── Data under study ──

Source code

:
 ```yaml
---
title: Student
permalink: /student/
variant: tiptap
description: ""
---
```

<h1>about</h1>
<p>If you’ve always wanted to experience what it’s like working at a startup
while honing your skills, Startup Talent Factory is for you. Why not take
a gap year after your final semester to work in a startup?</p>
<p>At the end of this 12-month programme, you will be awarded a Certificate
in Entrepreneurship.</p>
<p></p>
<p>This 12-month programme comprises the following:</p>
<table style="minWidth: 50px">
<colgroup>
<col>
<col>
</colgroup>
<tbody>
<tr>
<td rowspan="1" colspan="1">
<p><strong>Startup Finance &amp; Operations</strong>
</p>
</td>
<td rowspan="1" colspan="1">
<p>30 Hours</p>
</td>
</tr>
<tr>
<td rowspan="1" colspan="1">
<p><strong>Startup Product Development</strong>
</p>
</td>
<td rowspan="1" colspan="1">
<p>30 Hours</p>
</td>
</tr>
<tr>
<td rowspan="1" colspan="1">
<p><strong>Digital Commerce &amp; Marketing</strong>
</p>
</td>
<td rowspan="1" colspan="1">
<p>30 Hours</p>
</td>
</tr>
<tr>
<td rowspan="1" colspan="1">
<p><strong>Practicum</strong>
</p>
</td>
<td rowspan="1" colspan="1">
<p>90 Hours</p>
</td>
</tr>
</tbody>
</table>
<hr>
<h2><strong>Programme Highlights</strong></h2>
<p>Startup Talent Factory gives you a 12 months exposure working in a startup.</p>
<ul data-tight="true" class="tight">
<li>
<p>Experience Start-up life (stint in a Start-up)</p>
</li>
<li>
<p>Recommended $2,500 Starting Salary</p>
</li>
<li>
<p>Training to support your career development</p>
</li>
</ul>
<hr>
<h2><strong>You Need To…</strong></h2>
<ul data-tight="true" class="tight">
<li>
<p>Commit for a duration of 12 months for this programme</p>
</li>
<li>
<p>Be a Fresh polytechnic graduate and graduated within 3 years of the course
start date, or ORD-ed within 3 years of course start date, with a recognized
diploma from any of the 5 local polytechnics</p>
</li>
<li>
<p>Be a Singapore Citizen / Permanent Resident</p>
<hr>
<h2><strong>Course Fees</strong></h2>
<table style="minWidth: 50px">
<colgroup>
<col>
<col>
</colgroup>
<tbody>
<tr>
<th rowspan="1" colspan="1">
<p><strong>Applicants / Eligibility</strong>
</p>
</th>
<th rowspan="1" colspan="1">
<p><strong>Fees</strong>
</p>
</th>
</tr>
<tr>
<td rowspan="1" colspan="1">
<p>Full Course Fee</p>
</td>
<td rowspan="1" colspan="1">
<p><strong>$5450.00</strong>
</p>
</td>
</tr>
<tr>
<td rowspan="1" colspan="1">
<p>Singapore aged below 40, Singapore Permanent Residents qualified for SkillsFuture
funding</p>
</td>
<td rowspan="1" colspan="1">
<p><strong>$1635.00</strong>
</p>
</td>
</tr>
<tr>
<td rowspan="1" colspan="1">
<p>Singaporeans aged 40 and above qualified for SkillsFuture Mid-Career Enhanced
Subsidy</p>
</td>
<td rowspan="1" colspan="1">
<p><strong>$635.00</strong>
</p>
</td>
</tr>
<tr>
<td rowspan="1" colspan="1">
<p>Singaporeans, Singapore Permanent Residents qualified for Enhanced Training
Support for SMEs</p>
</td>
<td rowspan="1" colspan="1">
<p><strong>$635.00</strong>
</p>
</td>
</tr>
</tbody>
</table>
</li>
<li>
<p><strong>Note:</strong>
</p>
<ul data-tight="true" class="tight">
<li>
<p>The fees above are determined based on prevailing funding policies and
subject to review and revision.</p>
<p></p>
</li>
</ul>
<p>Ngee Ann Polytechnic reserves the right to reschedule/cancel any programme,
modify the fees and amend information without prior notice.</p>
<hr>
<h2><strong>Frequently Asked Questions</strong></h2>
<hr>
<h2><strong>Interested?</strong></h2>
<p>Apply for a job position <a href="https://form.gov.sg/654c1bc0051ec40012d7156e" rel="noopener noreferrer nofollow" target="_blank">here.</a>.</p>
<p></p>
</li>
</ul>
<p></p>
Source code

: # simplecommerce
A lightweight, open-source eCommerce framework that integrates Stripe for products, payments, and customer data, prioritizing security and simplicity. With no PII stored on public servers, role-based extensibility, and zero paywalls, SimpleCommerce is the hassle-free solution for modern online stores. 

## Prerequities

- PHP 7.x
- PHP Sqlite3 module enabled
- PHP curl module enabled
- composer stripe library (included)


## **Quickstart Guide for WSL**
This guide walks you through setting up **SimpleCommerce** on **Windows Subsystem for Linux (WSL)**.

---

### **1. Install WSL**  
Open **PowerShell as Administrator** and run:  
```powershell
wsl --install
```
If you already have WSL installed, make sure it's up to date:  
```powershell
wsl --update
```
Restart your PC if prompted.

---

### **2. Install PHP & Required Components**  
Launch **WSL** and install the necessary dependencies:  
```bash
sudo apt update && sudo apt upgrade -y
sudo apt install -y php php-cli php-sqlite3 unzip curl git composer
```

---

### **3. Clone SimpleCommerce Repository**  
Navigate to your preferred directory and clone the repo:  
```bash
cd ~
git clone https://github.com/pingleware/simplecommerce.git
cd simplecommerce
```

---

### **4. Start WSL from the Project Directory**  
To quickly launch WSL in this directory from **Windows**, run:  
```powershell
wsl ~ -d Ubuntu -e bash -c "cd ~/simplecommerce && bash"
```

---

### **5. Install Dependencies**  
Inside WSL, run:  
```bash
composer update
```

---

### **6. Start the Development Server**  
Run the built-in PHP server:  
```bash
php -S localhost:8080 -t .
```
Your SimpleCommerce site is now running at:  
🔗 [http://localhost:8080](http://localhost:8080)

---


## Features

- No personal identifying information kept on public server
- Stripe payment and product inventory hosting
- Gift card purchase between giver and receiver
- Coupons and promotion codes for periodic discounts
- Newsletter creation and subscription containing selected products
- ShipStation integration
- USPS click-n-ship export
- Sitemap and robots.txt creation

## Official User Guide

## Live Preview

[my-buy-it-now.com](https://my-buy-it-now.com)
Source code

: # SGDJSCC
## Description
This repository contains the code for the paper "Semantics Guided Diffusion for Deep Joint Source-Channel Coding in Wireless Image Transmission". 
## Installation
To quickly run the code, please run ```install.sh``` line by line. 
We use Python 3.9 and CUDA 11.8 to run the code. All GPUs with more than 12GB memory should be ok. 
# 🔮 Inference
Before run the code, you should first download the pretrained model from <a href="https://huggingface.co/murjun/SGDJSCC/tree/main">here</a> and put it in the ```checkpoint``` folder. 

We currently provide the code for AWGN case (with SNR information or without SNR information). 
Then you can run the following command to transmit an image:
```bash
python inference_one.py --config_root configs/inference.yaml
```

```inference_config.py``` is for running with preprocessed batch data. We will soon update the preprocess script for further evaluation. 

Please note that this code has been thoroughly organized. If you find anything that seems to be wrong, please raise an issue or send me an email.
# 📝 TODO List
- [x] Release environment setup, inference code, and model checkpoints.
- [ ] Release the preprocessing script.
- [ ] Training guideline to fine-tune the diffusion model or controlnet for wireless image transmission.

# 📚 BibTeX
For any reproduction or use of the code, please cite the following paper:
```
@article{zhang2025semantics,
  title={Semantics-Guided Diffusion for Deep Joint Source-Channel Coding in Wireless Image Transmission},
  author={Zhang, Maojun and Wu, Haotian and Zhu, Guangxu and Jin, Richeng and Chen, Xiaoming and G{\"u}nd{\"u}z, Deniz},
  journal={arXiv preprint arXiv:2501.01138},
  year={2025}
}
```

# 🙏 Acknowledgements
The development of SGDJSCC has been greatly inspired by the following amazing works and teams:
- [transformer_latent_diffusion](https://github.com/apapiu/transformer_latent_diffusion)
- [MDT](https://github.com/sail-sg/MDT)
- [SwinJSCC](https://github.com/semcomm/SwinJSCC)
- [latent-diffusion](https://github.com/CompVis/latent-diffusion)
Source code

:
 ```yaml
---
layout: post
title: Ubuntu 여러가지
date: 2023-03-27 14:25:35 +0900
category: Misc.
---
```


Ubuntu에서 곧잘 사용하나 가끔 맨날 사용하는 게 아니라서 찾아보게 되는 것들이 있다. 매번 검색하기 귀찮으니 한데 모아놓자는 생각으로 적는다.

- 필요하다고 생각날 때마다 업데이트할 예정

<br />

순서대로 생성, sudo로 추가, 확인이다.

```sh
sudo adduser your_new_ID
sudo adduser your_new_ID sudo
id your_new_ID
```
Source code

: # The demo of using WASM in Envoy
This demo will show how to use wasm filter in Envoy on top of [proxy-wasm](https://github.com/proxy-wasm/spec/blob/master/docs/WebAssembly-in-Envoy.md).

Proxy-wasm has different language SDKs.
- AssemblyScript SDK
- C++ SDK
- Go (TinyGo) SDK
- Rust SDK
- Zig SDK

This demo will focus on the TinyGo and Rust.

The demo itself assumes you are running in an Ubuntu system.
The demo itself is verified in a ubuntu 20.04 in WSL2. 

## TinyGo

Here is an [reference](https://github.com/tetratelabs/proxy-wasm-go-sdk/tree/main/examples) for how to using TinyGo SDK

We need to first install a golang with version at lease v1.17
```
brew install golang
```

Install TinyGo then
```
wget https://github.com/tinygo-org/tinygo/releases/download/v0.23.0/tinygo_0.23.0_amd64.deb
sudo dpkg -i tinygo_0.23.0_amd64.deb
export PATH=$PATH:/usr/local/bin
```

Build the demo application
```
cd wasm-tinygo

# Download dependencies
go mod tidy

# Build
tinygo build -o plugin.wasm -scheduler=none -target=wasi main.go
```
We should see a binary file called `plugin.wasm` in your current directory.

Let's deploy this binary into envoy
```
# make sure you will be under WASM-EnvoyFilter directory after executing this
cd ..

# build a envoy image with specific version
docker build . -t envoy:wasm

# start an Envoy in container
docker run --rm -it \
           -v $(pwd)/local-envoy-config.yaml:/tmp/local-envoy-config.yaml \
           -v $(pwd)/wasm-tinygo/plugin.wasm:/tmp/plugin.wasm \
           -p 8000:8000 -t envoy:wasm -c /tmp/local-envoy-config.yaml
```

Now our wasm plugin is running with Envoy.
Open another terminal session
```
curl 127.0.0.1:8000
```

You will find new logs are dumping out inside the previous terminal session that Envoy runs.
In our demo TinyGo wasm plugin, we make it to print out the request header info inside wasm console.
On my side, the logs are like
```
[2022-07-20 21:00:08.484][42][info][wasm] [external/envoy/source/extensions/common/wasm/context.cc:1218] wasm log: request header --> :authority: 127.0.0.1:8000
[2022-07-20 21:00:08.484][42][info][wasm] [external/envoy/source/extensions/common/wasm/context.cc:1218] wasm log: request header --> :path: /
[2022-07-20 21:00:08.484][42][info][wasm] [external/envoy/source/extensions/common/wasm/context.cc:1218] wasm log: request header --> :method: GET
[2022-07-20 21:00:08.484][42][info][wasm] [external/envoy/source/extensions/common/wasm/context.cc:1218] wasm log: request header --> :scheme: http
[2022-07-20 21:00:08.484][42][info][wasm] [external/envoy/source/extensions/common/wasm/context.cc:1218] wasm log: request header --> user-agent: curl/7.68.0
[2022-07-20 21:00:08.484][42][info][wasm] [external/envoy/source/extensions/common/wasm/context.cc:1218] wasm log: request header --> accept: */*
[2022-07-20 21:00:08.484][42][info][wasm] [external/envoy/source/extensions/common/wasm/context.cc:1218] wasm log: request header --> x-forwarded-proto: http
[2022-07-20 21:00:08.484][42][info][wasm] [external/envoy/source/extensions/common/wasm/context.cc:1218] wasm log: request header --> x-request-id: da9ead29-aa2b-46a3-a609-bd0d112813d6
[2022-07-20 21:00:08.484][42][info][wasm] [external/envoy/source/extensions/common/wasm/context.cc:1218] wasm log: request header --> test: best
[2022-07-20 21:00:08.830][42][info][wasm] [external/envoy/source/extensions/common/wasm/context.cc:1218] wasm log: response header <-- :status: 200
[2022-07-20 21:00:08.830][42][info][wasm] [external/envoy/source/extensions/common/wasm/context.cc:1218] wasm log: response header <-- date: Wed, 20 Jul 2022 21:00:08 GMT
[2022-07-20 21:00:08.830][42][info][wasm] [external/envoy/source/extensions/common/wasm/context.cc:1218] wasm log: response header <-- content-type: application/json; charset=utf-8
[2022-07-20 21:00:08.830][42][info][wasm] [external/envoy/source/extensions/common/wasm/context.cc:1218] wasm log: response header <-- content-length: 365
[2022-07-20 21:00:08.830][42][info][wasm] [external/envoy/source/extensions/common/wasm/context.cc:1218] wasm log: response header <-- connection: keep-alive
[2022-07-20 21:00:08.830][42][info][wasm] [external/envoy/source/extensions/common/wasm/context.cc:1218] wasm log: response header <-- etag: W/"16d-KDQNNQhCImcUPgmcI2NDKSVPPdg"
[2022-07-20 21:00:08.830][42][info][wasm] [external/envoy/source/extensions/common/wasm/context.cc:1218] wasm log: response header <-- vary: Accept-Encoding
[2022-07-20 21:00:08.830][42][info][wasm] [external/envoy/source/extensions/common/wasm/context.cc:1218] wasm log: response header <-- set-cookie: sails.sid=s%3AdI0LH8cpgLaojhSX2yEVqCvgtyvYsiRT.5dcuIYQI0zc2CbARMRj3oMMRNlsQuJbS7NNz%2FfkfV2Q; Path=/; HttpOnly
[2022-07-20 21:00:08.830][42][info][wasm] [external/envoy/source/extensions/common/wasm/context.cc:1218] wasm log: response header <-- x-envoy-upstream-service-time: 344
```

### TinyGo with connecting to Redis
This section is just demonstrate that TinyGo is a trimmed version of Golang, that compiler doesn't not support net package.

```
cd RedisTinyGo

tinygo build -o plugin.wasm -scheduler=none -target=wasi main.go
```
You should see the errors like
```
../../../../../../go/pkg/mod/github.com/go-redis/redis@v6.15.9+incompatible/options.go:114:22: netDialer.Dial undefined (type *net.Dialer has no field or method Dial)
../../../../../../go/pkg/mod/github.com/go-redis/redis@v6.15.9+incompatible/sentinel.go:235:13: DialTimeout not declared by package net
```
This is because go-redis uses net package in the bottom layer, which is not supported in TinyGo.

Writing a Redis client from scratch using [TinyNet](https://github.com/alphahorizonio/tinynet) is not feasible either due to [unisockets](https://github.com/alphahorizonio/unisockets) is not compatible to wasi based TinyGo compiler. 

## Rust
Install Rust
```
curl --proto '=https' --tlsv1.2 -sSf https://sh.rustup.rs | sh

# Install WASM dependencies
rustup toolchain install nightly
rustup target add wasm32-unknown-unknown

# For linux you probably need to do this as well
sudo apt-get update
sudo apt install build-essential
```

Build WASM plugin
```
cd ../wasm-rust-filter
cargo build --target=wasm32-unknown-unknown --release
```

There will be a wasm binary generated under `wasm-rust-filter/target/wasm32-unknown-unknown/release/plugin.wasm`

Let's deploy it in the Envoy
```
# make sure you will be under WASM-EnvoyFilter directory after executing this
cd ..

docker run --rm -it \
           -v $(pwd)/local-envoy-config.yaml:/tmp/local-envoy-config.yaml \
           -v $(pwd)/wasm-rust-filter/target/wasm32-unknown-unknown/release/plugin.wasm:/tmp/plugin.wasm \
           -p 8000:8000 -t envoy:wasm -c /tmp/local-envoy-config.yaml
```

───

→ **What you should do**
All that is wanted is the stretch of lines above from the one containing "# 🔮 Inference" through the one containing "Before run the", duplicated exactly.

→ **Exercise answer**
# 🔮 Inference
Before run the code, you should first download the pretrained model from <a href="https://huggingface.co/murjun/SGDJSCC/tree/main">here</a> and put it in the ```checkpoint``` folder. 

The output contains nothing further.